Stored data
============
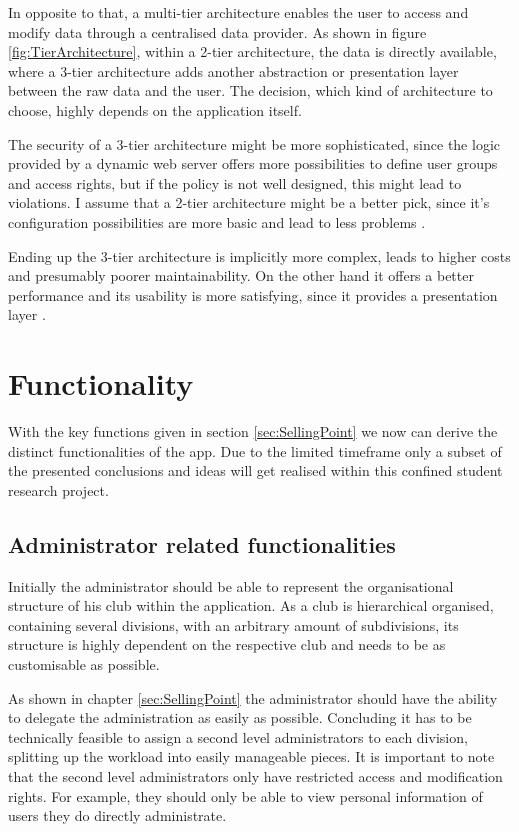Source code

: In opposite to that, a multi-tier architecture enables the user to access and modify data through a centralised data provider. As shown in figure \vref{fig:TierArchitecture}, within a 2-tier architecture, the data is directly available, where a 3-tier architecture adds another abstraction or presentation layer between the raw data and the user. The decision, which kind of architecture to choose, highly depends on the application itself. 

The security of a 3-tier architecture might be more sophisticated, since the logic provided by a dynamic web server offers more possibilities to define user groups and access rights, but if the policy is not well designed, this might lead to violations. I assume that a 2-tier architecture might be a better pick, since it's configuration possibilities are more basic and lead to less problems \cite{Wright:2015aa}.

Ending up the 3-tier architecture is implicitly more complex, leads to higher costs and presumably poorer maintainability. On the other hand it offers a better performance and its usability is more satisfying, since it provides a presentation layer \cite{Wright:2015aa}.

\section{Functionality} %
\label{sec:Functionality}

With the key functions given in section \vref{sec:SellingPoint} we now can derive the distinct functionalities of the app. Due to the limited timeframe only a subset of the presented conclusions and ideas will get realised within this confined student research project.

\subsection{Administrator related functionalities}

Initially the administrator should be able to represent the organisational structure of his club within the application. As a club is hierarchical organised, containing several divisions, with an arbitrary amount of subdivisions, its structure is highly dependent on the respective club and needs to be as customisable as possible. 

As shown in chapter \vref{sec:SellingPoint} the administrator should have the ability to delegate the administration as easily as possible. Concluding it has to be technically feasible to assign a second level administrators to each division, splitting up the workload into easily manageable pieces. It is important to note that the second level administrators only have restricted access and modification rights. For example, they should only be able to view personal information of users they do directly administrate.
============
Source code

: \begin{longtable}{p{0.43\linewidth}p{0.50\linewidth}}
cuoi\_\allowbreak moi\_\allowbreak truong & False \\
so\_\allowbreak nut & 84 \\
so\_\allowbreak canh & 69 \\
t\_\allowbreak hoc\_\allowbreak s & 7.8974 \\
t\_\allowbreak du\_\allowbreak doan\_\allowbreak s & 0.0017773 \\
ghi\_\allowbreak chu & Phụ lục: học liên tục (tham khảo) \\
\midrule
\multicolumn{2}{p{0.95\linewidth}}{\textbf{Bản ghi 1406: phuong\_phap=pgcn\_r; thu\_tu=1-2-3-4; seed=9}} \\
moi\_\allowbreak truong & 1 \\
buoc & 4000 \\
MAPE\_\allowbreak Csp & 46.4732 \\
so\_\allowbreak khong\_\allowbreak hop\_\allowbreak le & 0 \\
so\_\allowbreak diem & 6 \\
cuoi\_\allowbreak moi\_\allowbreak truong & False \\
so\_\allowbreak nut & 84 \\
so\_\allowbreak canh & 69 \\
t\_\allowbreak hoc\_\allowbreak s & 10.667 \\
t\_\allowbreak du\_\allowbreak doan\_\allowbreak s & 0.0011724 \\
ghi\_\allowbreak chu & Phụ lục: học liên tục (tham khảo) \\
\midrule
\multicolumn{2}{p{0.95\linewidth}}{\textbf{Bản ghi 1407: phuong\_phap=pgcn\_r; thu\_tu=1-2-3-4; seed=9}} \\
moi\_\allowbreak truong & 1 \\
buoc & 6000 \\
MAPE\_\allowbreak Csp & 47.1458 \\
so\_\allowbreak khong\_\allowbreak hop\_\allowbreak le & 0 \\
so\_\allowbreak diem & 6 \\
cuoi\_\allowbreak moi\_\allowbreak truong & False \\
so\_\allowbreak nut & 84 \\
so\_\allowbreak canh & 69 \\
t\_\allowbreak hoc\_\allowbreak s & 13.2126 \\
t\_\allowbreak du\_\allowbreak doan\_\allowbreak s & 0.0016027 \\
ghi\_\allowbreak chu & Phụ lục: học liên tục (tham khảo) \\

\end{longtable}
============
Problem statement
Only a number is expected in response: how many lines of the records above include the word "this".

Answer for the task
2